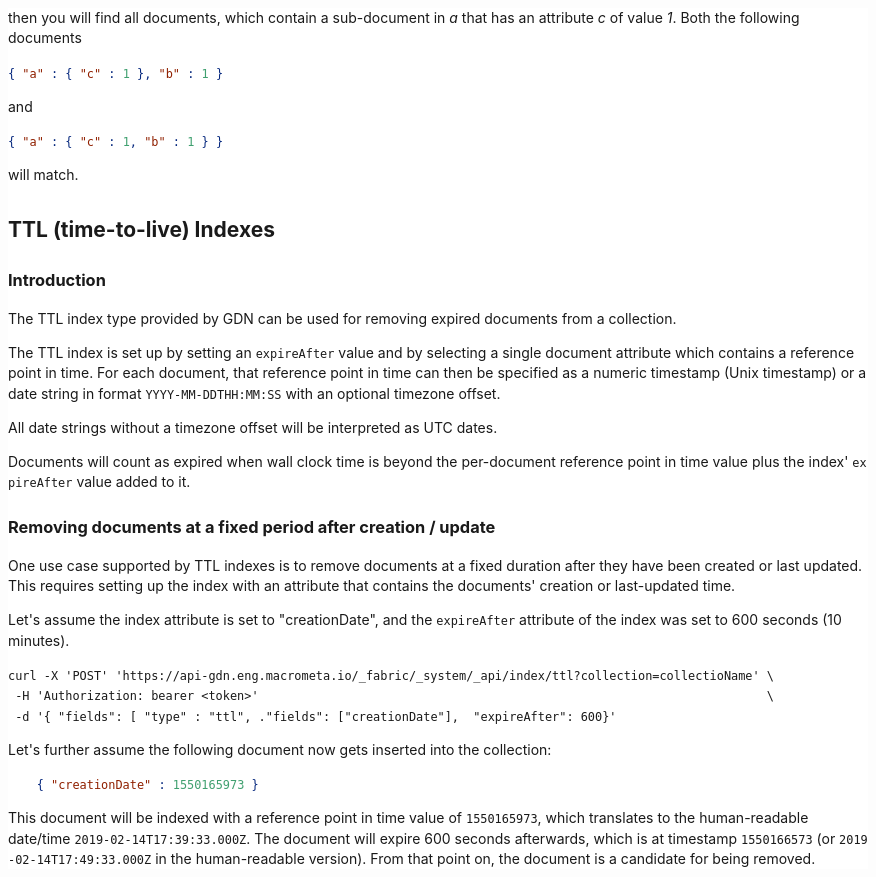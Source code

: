 then you will find all documents, which contain a sub-document in *a* that has an attribute *c* of value *1*. Both the following documents

```json
{ "a" : { "c" : 1 }, "b" : 1 }
```
and

```json
{ "a" : { "c" : 1, "b" : 1 } }
```
will match.

## TTL (time-to-live) Indexes

### Introduction

The TTL index type provided by GDN can be used for removing expired documents from a collection.

The TTL index is set up by setting an `expireAfter` value and by selecting a single document attribute which contains a reference point in time. For each document, that reference point in time can then be specified as a numeric timestamp (Unix timestamp) or a date string in format `YYYY-MM-DDTHH:MM:SS` with an optional timezone offset.

All date strings without a timezone offset will be interpreted as UTC dates.

Documents will count as expired when wall clock time is beyond the per-document reference point in time value plus the index' `expireAfter` value added to it. 

### Removing documents at a fixed period after creation / update

One use case supported by TTL indexes is to remove documents at a fixed duration after they have been created or last updated. This requires setting up the index with an attribute that contains the documents' creation or last-updated time.

Let's assume the index attribute is set to "creationDate", and the `expireAfter` attribute of the index was set to 600 seconds (10 minutes).

```cURL
curl -X 'POST' 'https://api-gdn.eng.macrometa.io/_fabric/_system/_api/index/ttl?collection=collectioName' \
 -H 'Authorization: bearer <token>'                                                                       \
 -d '{ "fields": [ "type" : "ttl", ."fields": ["creationDate"],  "expireAfter": 600}'
```

Let's further assume the following document now gets inserted into the collection:

```json
    { "creationDate" : 1550165973 }
```

This document will be indexed with a reference point in time value of `1550165973`, which translates to the human-readable date/time `2019-02-14T17:39:33.000Z`. The document will expire 600 seconds afterwards, which is at timestamp `1550166573` (or `2019-02-14T17:49:33.000Z` in the human-readable version). From that point on, the document is a candidate for being removed.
----
- Your objective -
One stretch of the lines above is wanted, from the line that contains "The TTL index is" through the line that contains "### Removing documents". Output it exactly.

- Output of the exercise -
The TTL index is set up by setting an `expireAfter` value and by selecting a single document attribute which contains a reference point in time. For each document, that reference point in time can then be specified as a numeric timestamp (Unix timestamp) or a date string in format `YYYY-MM-DDTHH:MM:SS` with an optional timezone offset.

All date strings without a timezone offset will be interpreted as UTC dates.

Documents will count as expired when wall clock time is beyond the per-document reference point in time value plus the index' `expireAfter` value added to it. 

### Removing documents at a fixed period after creation / update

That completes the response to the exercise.